June 21, 2016

Deep-learning vision system anticipates human interactions using videos of TV shows

by Adam Conner-Simons, Massachusetts Institute of Technology

When we see two people meet, we can often predict what happens next: a handshake, a hug, or maybe even a kiss. Our ability to anticipate actions is thanks to intuitions born out of a lifetime of experiences.
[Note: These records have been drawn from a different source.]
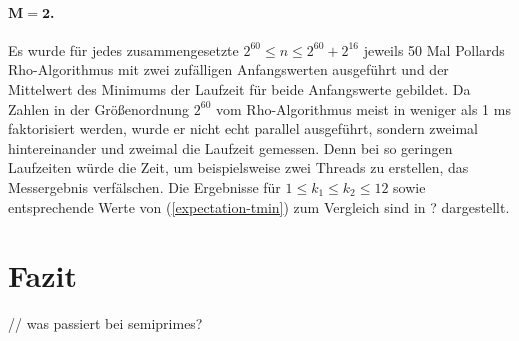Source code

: \documentclass[a4paper, 10pt, ngerman]{article}
\begin{document}
\paragraph{$\pmb{M = 2}$.} Es wurde für jedes zusammengesetzte $2^{60} \le n \le 2^{60} + 2^{16}$ jeweils 50 Mal Pollards Rho-Algorithmus mit zwei zufälligen Anfangswerten ausgeführt und der Mittelwert des Minimums der Laufzeit für beide Anfangswerte gebildet. Da Zahlen in der Größenordnung $2^{60}$ vom Rho-Algorithmus meist in weniger als 1 ms faktorisiert werden, wurde er nicht echt parallel ausgeführt, sondern zweimal hintereinander und zweimal die Laufzeit gemessen. Denn bei so geringen Laufzeiten würde die Zeit, um beispielsweise zwei Threads zu erstellen, das Messergebnis verfälschen. Die Ergebnisse für $1 \le k_1 \le k_2 \le 12$ sowie entsprechende Werte von (\ref{expectation-tmin}) zum Vergleich sind in ? dargestellt.

\section{Fazit}

// was passiert bei semiprimes?

\printbibliography
\end{document}
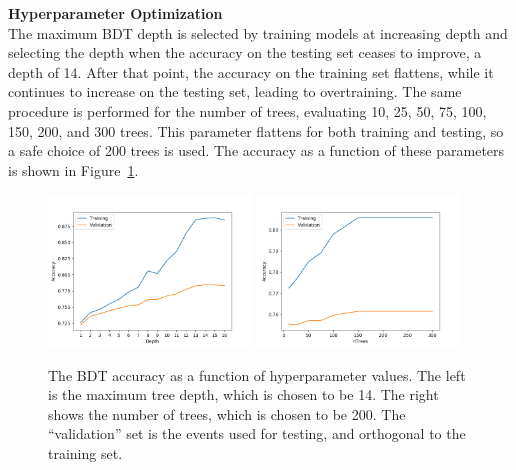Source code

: \noindent\textbf{Hyperparameter Optimization}\\
\indent The maximum \gls{BDT} depth is selected by training models at increasing depth and selecting the depth when the accuracy on the testing set ceases to improve, a depth of 14. After that point, the accuracy on the training set flattens, while it continues to increase on the testing set, leading to overtraining. The same procedure is performed for the number of trees, evaluating 10, 25, 50, 75, 100, 150, 200, and 300 trees. This parameter flattens for both training and testing, so a safe choice of 200 trees is used. The accuracy as a function of these parameters is shown in Figure~\ref{fig:hp-opt}.


\begin{figure}[!h]
  \centering
  \includegraphics[width=0.48\textwidth]{chapters/chapter6_vbf/images/hp_opt/multiclass_optimized_depth.png}
  \includegraphics[width=0.48\textwidth]{chapters/chapter6_vbf/images/hp_opt/multiclass_optimized_trees.png}
  \caption[The \gls{BDT} accuracy as a function of hyperparameter values]{The \gls{BDT} accuracy as a function of hyperparameter values. The left is the maximum tree depth, which is chosen to be 14. The right shows the number of trees, which is chosen to be 200. The ``validation'' set is the events used for testing, and orthogonal to the training set.}
  \label{fig:hp-opt}
\end{figure}

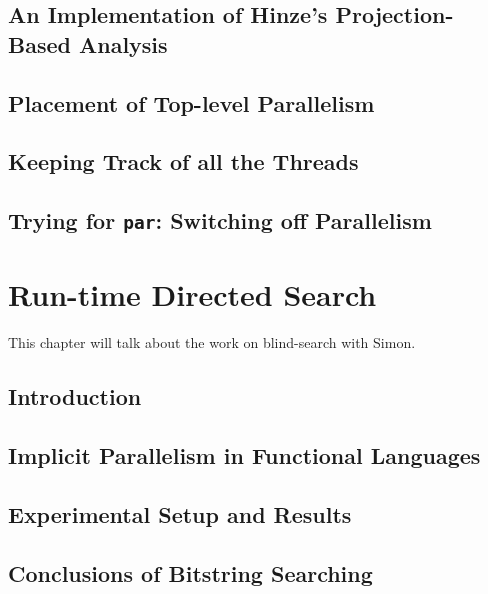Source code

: \documentclass[dottedtoc, headinclude, footinclude=true, a4paper]{scrreprt}
\begin{document}
    \section{An Implementation of Hinze's Projection-Based Analysis}
    \label{sec:hinzeImplementation}
    
    \section{Placement of Top-level Parallelism}
    \label{sec:parPlacement}
    

    \section{Keeping Track of all the Threads}
    \label{sec:logging}
    

    \section{Trying for \texttt{par}: Switching off Parallelism}
    \label{sec:parSwitching}
    

\chapter{Run-time Directed Search}

    This chapter will talk about the work on blind-search with Simon.

    \section{Introduction}
    

    \section{Implicit Parallelism in Functional Languages}
    \label{sec:blind-ParFunc}
    

    \section{Experimental Setup and Results}
    \label{sec:blind-Results}
    

    \section{Conclusions of Bitstring Searching}
    \label{sec:blind-Conclusion}
    
\end{document}
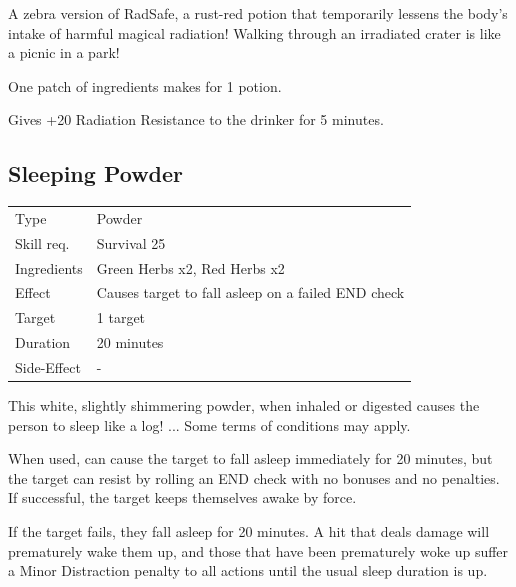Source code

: \documentclass[11pt,a4paper,twocolumn]{book}
\begin{document}
\medskip

A zebra version of RadSafe, a rust-red potion that temporarily lessens the body's intake of harmful magical radiation! Walking through an irradiated crater is like a picnic in a park!

One patch of ingredients makes for 1 potion.

Gives +20 Radiation Resistance to the drinker for 5 minutes.

\vfill

\subsection*{Sleeping Powder}
{
	\begin{tabu} to 75mm{| X[l,4] | X[l,8] |}
		\hline
		Type 			& Powder 													\\
        Skill req.	    & Survival 25 												\\
        Ingredients     & Green Herbs x2, Red Herbs x2								\\
        Effect     		& Causes target to fall asleep on a failed END check 								\\
        Target      	& 1 target													\\
        Duration  		& 20 minutes	 												\\
        Side-Effect     & -															\\ \hline
	\end{tabu}
		
}

\medskip

This white, slightly shimmering powder, when inhaled or digested causes the person to sleep like a log! ... Some terms of conditions may apply.

When used, can cause the target to fall asleep immediately for 20 minutes, but the target can resist by rolling an END check with no bonuses and no penalties. If successful, the target keeps themselves awake by force.

If the target fails, they fall asleep for 20 minutes. A hit that deals damage will prematurely wake them up, and those that have been prematurely woke up suffer a Minor Distraction penalty to all actions until the usual sleep duration is up.
\end{document}

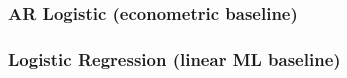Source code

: \documentclass[12pt,a4paper,oneside]{article}
\begin{document}
%
%


\subsubsection{AR Logistic (econometric baseline)}\label{subsubsec:ar}



\subsubsection{Logistic Regression (linear ML baseline)}\label{subsubsec:lr}

\end{document}
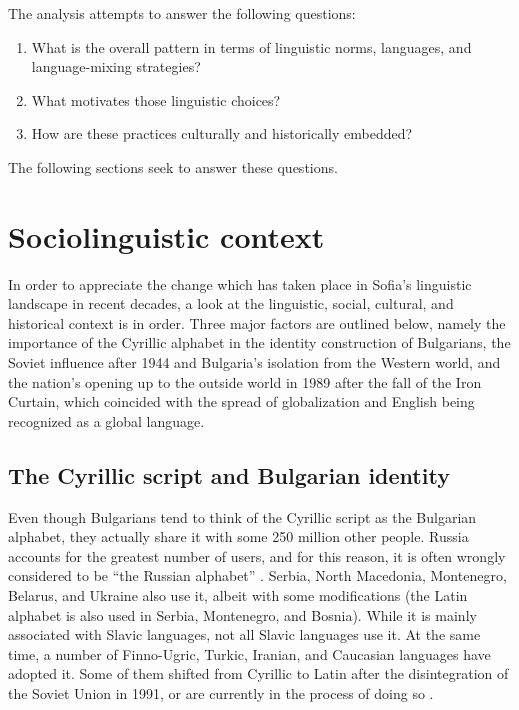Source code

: \documentclass[output=paper]{langscibook}
\begin{document}
The analysis attempts to answer the following questions:

\begin{enumerate}
  \item What is the overall pattern in terms of linguistic norms, languages, and language-mixing strategies?
  \item What motivates those linguistic choices?
  \item How are these practices culturally and historically embedded?
\end{enumerate}

\noindent
The following sections seek to answer these questions.

\section{Sociolinguistic context} \label{slavova:sec:4}
In order to appreciate the change which has taken place in Sofia’s linguistic landscape in recent decades, a look at the linguistic, social, cultural, and historical context is in order. Three major factors are outlined below, namely the importance of the Cyrillic alphabet in the identity construction of Bulgarians, the Soviet influence after 1944 and Bulgaria’s isolation from the Western world, and the nation’s opening up to the outside world in 1989 after the fall of the Iron Curtain, which coincided with the spread of globalization and English being recognized as a global language.

\subsection{The Cyrillic script and Bulgarian identity}
Even though Bulgarians tend to think of the Cyrillic script as the Bulgarian alphabet, they actually share it with some 250 million other people. Russia accounts for the greatest number of users, and for this reason, it is often wrongly considered to be ``the Russian alphabet'' \citep{Nikolova.2021}. Serbia, North Macedonia, Montenegro, Belarus, and Ukraine also use it, albeit with some modifications (the Latin alphabet is also used in Serbia, Montenegro, and Bosnia). While it is mainly associated with Slavic languages, not all Slavic languages use it. At the same time, a number of Finno-Ugric, Turkic, Iranian, and Caucasian languages have adopted it. Some of them shifted from Cyrillic to Latin after the disintegration of the Soviet Union in 1991, or are currently in the process of doing so \citep{Iliev.2013}.
\end{document}
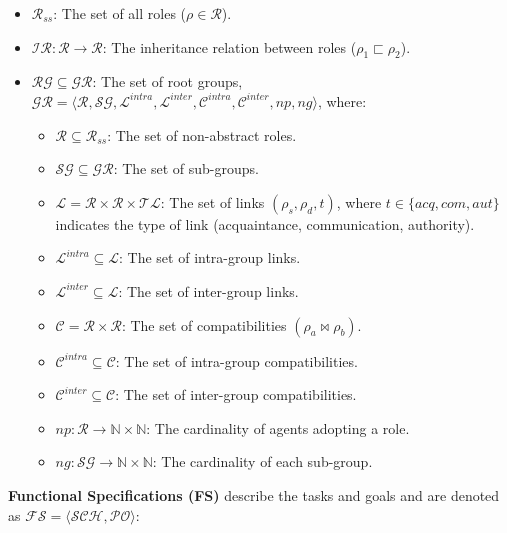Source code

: \documentclass[conference]{IEEEtran}
\newcounter{relation}
\begin{document}
\begin{itemize}
    \item $\mathcal{R}_{ss}$: The set of all roles ($\rho \in \mathcal{R}$).
    \item $\mathcal{IR}: \mathcal{R} \rightarrow \mathcal{R}$: The inheritance relation between roles ($\rho_1 \sqsubset \rho_2$).
    \item $\mathcal{RG} \subseteq \mathcal{GR}$: The set of root groups, $\mathcal{GR} = \langle \mathcal{R}, \mathcal{SG}, \mathcal{L}^{intra}, \mathcal{L}^{inter}, \mathcal{C}^{intra}, \mathcal{C}^{inter}, np, ng \rangle$, where:
          \begin{itemize}
              \item $\mathcal{R} \subseteq \mathcal{R}_{ss}$: The set of non-abstract roles.
              \item $\mathcal{SG} \subseteq \mathcal{GR}$: The set of sub-groups.
              \item $\mathcal{L} = \mathcal{R} \times \mathcal{R} \times \mathcal{TL}$: The set of links $(\rho_s, \rho_d, t)$, where $t \in \{acq, com, aut\}$ indicates the type of link (acquaintance, communication, authority).
              \item $\mathcal{L}^{intra} \subseteq \mathcal{L}$: The set of intra-group links.
              \item $\mathcal{L}^{inter} \subseteq \mathcal{L}$: The set of inter-group links.
              \item $\mathcal{C} = \mathcal{R} \times \mathcal{R}$: The set of compatibilities $(\rho_a \bowtie \rho_b)$.
              \item $\mathcal{C}^{intra} \subseteq \mathcal{C}$: The set of intra-group compatibilities.
              \item $\mathcal{C}^{inter} \subseteq \mathcal{C}$: The set of inter-group compatibilities.
              \item $np: \mathcal{R} \rightarrow \mathbb{N} \times \mathbb{N}$: The cardinality of agents adopting a role.
              \item $ng: \mathcal{SG} \rightarrow \mathbb{N} \times \mathbb{N}$: The cardinality of each sub-group.
          \end{itemize}
\end{itemize}

\textbf{Functional Specifications (FS)} describe the tasks and goals and are denoted as $\mathcal{FS} = \langle \mathcal{SCH}, \mathcal{PO} \rangle$:
\end{document}
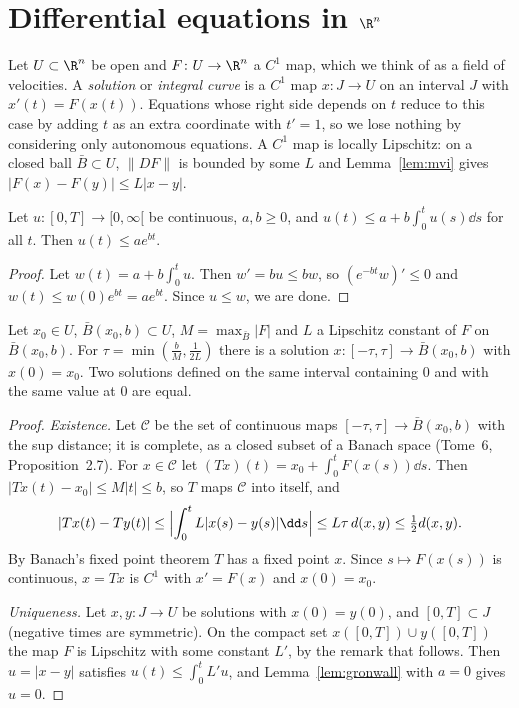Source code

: \section{Differential equations in \texorpdfstring{$\R^n$}{R\^{}n}}

Let $U\subset\R^n$ be open and $F\colon U\to\R^n$ a $C^1$ map, which we think of as a field of velocities. A \emph{solution} or \emph{integral curve}
is a $C^1$ map $x\colon J\to U$ on an interval $J$ with $x'(t)=F(x(t))$. Equations whose right side depends on $t$ reduce to this case by adding $t$ as
an extra coordinate with $t'=1$, so we lose nothing by considering only autonomous equations. A $C^1$ map is locally Lipschitz: on a closed ball
$\bar B\subset U$, $\|DF\|$ is bounded by some $L$ and Lemma~\ref{lem:mvi} gives $|F(x)-F(y)|\le L|x-y|$.

\begin{lemma}[Gr\"onwall]\label{lem:gronwall}
Let $u\colon[0,T]\to[0,\infty[$ be continuous, $a,b\ge0$, and $u(t)\le a+b\int_0^tu(s)\dd s$ for all $t$. Then $u(t)\le ae^{bt}$.
\end{lemma}
\begin{proof}
Let $w(t)=a+b\int_0^tu$. Then $w'=bu\le bw$, so $(e^{-bt}w)'\le0$ and $w(t)\le w(0)e^{bt}=ae^{bt}$. Since $u\le w$, we are done.
\end{proof}

\begin{theorem}\label{thm:picard}
Let $x_0\in U$, $\bar B(x_0,b)\subset U$, $M=\max_{\bar B}|F|$ and $L$ a Lipschitz constant of $F$ on $\bar B(x_0,b)$. For $\tau=\min(\frac bM,\frac1{2L})$
there is a solution $x\colon[-\tau,\tau]\to\bar B(x_0,b)$ with $x(0)=x_0$. Two solutions defined on the same interval containing $0$ and with the same value
at $0$ are equal.
\end{theorem}
\begin{proof}
\emph{Existence.} Let $\mathcal C$ be the set of continuous maps $[-\tau,\tau]\to\bar B(x_0,b)$ with the sup distance; it is complete, as a closed subset of
a Banach space (Tome~6, Proposition~2.7). For $x\in\mathcal C$ let $(Tx)(t)=x_0+\int_0^tF(x(s))\dd s$. Then $|Tx(t)-x_0|\le M|t|\le b$, so $T$ maps
$\mathcal C$ into itself, and
\[
|Tx(t)-Ty(t)|\le\Bigl|\int_0^tL|x(s)-y(s)|\dd s\Bigr|\le L\tau\,d(x,y)\le\tfrac12d(x,y).
\]
By Banach's fixed point theorem $T$ has a fixed point $x$. Since $s\mapsto F(x(s))$ is continuous, $x=Tx$ is $C^1$ with $x'=F(x)$ and $x(0)=x_0$.

\emph{Uniqueness.} Let $x,y\colon J\to U$ be solutions with $x(0)=y(0)$, and $[0,T]\subset J$ (negative times are symmetric). On the compact set
$x([0,T])\cup y([0,T])$ the map $F$ is Lipschitz with some constant $L'$, by the remark that follows. Then $u=|x-y|$ satisfies $u(t)\le\int_0^tL'u$, and Lemma~\ref{lem:gronwall} with $a=0$ gives $u=0$.
\end{proof}

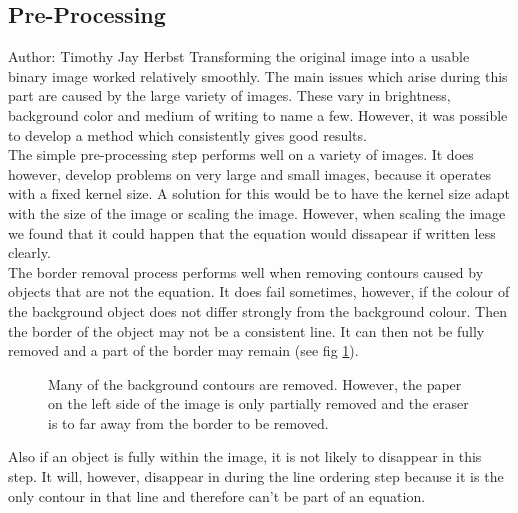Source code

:\documentclass[12pt]{article}
\begin{document}
	\subsection{Pre-Processing}
	\small{Author: Timothy Jay Herbst} \newline \newline
	Transforming the original image into a usable binary image worked relatively smoothly.
	The main issues which arise during this part are caused by the large variety of images.
	These vary in brightness, background color and medium of writing to name a few.
	However, it was possible to develop a method which consistently gives good results.\\
	The simple pre-processing step performs well on a variety of images.
	It does however, develop problems on very large and small images, because it operates with a fixed kernel size.
	A solution for this would be to have the kernel size adapt with the size of the image or scaling the image.
	However, when scaling the image we found that it could happen that the equation would dissapear if written less clearly.\\
	The border removal process performs well when removing contours caused by objects that are not the equation.
	It does fail sometimes, however, if the colour of the background object does not differ strongly from the background colour.
	Then the border of the object may not be a consistent line.
	It can then not be fully removed and a part of the border may remain (see fig \ref{fig:PartialBorder}).
	\begin{figure}[htp]
		\centering
		\quad%
		
		\caption{Many of the background contours are removed.
		However, the paper on the left side of the image is only partially removed and the eraser is to far away from the border to be removed.}
		\label{fig:PartialBorder}
	\end{figure}
	Also if an object is fully within the image, it is not likely to disappear in this step.
	It will, however, disappear in during the line ordering step because it is the only contour in that line and therefore can't be part of an equation.\\
	
\end{document}

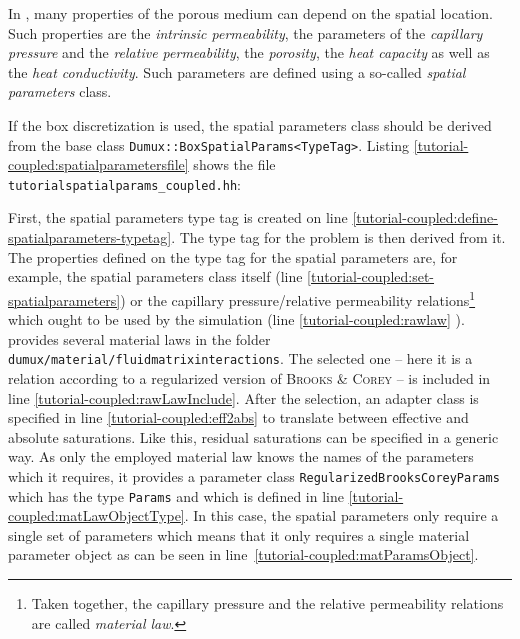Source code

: In \Dumux, many properties of the porous medium can depend on the
spatial location. Such properties are the \textit{intrinsic
  permeability}, the parameters of the \textit{capillary pressure} and
the \textit{relative permeability}, the \textit{porosity}, the
\textit{heat capacity} as well as the \textit{heat conductivity}. Such
parameters are defined using a so-called \textit{spatial parameters}
class.

If the box discretization is used, the spatial parameters class
should be derived from the base class
\texttt{Dumux::BoxSpatialParams<TypeTag>}. Listing
\ref{tutorial-coupled:spatialparametersfile} shows the file \\
\verb+tutorialspatialparams_coupled.hh+:

\begin{lst}\label{tutorial-coupled:spatialparametersfile} \mbox{}

\end{lst}

First, the spatial parameters type tag is created on line
\ref{tutorial-coupled:define-spatialparameters-typetag}. The type tag
for the problem is then derived from it. The \Dumux properties defined on
the type tag for the spatial parameters are, for example, the spatial
parameters class itself (line
\ref{tutorial-coupled:set-spatialparameters}) or the capillary
pressure/relative permeability relations\footnote{Taken together, the
  capillary pressure and the relative permeability relations are
  called \textit{material law}.} which ought to be used by the
simulation (line
\ref{tutorial-coupled:rawlaw} \label{tutorial-coupled:materialLaw}).
\Dumux provides several material laws in the folder
\verb+dumux/material/fluidmatrixinteractions+.  The selected one --
here it is a relation according to a regularized version of
\textsc{Brooks} \& \textsc{Corey} -- is included in line
\ref{tutorial-coupled:rawLawInclude}. 
After the selection, an adapter class is specified in line \ref{tutorial-coupled:eff2abs} to
translate between effective and absolute saturations. Like this,
residual saturations can be specified in a generic way.  As only the employed
material law knows the names of the parameters which it
requires, it provides a parameter class
\texttt{RegularizedBrooksCoreyParams} which has the type
\texttt{Params} and which is defined in line
\ref{tutorial-coupled:matLawObjectType}. In this case, the spatial
parameters only require a single set of parameters which means that it
only requires a single material parameter object as can be seen in
line~\ref{tutorial-coupled:matParamsObject}.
Machines, on the other hand, have trouble making use of complex knowledge like that. Computer systems that predict actions would open up new possibilities ranging from robots that can better navigate human environments, to emergency response systems that predict falls, to Google Glass-style headsets that feed you suggestions for what to do in different situations.

This week researchers from MIT's Computer Science and Artificial Intelligence Laboratory (CSAIL) have made an important new breakthrough in predictive vision, developing an algorithm that can anticipate interactions more accurately than ever before.

Trained on YouTube videos and TV shows such as "The Office" and "Desperate Housewives," the system can predict whether two individuals will hug, kiss, shake hands or slap five. In a second scenario, it could also anticipate what object is likely to appear in a video five seconds later.

While human greetings may seem like arbitrary actions to predict, the task served as a more easily controllable test case for the researchers to study.

"Humans automatically learn to anticipate actions through experience, which is what made us interested in trying to imbue computers with the same sort of common sense," says CSAIL PhD student Carl Vondrick, who is first author on a related paper that he will present this week at the International Conference on Computer Vision and Pattern Recognition (CVPR). "We wanted to show that just by watching large amounts of video, computers can gain enough knowledge to consistently make predictions about their surroundings."

Vondrick's co-authors include MIT Professor Antonio Torralba and former postdoc Hamed Pirsiavash, now a professor at the University of Maryland.

An MIT machine-learning system analyzed television shows including “The Office” and “Desperate Housewives” in order to predict human interactions such as hugging, kissing, shaking hands, or slapping five. Video: MIT CSAIL

How it works

Past attempts at predictive computer-vision have generally taken one of two approaches.

The first method is to look at an image's individual pixels and use that knowledge to create a photorealistic "future" image, pixel by pixel—a task that Vondrick describes as "difficult for a professional painter, much less an algorithm." The second is to have humans label the scene for the computer in advance, which is impractical for being able to predict actions on a large scale.

The CSAIL team instead created an algorithm that can predict "visual representations," which are basically freeze-frames showing different versions of what the scene might look like.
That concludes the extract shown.